> [WHAT TO WORK ON]
Please take the lines from the one holding "To check the" through the one holding "# Test Shop for learning (Design Prototype)" in the data below and copy them exactly.

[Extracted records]
--- START ---

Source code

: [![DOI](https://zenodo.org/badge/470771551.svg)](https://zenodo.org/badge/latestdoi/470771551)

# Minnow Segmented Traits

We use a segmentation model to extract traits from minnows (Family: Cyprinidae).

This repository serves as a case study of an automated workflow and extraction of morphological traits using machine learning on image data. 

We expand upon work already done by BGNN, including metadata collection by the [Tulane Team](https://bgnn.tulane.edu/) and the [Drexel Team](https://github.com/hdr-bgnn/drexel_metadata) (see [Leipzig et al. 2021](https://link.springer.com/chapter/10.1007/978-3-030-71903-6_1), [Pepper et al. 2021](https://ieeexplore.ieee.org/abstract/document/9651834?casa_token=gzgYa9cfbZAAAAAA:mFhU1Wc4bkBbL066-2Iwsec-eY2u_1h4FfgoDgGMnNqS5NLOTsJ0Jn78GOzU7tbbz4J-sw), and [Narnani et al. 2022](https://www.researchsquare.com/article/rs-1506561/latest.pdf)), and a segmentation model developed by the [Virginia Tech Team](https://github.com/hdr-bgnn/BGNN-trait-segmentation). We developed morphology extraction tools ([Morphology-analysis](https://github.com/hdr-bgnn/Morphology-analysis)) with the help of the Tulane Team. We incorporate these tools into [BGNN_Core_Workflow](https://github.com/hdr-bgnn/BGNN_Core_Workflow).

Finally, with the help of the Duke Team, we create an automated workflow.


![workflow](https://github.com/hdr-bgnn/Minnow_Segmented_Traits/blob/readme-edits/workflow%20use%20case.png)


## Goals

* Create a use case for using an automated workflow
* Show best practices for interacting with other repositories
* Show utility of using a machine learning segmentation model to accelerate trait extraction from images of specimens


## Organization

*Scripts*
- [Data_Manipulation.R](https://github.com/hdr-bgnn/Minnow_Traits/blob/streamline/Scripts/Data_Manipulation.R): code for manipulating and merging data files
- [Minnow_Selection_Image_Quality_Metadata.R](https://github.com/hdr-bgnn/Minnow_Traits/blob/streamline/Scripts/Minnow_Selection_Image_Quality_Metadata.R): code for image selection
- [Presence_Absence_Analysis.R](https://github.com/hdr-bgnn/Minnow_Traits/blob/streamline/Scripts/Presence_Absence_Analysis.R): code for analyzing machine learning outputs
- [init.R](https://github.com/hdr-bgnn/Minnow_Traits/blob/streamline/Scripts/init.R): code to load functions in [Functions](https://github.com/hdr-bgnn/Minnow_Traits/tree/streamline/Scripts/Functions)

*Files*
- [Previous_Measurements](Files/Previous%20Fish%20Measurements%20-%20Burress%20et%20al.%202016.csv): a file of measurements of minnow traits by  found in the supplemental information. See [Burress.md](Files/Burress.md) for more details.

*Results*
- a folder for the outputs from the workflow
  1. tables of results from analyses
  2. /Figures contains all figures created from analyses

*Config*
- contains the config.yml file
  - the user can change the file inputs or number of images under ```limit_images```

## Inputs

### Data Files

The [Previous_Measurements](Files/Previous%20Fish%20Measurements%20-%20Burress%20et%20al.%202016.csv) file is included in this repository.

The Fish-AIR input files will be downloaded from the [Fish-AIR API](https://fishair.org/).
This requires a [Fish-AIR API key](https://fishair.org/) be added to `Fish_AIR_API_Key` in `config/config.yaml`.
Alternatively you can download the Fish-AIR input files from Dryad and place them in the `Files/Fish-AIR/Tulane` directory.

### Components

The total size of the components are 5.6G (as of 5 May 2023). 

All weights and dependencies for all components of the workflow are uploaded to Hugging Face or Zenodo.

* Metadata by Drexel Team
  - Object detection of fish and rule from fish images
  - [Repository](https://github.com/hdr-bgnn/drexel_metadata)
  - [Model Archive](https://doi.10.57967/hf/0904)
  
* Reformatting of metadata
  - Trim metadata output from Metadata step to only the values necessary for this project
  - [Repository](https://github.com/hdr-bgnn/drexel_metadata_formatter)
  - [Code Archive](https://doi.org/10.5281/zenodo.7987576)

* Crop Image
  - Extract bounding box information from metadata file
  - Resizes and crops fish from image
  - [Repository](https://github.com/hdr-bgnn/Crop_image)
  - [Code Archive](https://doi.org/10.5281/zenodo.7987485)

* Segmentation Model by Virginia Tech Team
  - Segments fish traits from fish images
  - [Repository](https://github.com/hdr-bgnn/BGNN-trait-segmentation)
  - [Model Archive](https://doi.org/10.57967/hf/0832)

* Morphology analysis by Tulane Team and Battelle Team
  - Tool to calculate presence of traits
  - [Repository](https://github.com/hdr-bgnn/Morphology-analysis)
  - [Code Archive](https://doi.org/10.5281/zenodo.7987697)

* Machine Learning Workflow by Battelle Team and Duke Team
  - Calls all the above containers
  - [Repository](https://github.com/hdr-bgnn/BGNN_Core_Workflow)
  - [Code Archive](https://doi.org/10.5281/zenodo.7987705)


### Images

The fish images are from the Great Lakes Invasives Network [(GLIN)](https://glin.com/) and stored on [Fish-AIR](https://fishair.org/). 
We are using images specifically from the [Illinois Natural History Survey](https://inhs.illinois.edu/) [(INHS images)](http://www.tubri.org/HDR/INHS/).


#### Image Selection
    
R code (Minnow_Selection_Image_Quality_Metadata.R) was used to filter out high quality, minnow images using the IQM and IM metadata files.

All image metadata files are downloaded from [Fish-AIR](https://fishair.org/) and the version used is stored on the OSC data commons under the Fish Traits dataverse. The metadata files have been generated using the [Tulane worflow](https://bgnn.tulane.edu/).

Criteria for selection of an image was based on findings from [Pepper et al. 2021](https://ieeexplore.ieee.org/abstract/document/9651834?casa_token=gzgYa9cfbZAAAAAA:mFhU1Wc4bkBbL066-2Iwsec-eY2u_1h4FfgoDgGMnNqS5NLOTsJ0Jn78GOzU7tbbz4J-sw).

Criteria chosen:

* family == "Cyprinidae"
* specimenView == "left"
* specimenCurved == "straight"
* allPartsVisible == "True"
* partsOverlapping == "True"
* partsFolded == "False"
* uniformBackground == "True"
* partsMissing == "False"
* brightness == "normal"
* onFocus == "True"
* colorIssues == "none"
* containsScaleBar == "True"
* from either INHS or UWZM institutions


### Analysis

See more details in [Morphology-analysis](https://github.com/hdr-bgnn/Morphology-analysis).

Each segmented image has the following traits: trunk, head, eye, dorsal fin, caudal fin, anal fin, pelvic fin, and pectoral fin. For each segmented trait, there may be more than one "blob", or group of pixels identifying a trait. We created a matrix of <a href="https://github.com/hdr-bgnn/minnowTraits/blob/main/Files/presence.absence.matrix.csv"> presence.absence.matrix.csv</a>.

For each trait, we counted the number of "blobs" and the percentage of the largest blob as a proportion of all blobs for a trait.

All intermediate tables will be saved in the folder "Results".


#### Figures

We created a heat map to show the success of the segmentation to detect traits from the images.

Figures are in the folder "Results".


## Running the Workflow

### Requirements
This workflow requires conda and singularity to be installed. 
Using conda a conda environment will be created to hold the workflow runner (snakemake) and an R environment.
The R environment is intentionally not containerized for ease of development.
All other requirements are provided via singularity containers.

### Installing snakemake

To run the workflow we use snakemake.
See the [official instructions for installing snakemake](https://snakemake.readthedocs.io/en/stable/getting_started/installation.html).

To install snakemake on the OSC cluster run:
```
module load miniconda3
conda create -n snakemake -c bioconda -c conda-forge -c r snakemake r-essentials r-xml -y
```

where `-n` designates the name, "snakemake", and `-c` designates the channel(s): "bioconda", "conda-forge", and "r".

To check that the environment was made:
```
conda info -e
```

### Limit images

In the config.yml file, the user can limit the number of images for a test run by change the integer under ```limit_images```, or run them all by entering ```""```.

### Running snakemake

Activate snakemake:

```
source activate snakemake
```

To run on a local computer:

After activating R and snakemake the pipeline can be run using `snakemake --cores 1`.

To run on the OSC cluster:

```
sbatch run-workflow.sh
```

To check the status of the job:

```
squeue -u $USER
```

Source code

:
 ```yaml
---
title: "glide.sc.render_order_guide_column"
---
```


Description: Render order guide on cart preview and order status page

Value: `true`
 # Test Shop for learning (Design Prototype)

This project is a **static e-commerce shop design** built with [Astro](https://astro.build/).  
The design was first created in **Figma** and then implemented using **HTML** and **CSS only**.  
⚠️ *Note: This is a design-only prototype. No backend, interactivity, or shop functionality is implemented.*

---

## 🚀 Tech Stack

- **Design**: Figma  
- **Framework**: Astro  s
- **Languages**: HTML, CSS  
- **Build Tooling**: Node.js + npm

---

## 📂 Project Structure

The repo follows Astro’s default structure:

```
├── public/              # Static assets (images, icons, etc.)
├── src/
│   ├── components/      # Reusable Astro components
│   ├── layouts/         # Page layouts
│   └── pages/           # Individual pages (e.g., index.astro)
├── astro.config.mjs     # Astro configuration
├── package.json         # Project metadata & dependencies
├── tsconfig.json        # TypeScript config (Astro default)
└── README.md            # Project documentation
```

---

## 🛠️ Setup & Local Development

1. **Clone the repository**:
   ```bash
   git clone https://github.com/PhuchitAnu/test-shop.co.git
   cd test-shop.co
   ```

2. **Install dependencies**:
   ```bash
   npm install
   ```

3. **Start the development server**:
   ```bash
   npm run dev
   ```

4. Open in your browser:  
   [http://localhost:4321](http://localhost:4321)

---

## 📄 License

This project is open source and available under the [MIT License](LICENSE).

--- END ---

> [SOLUTION TO THE PROBLEM]
To check the status of the job:

```
squeue -u $USER
```

Source code

:
 ```yaml
---
title: "glide.sc.render_order_guide_column"
---
```


Description: Render order guide on cart preview and order status page

Value: `true`
 # Test Shop for learning (Design Prototype)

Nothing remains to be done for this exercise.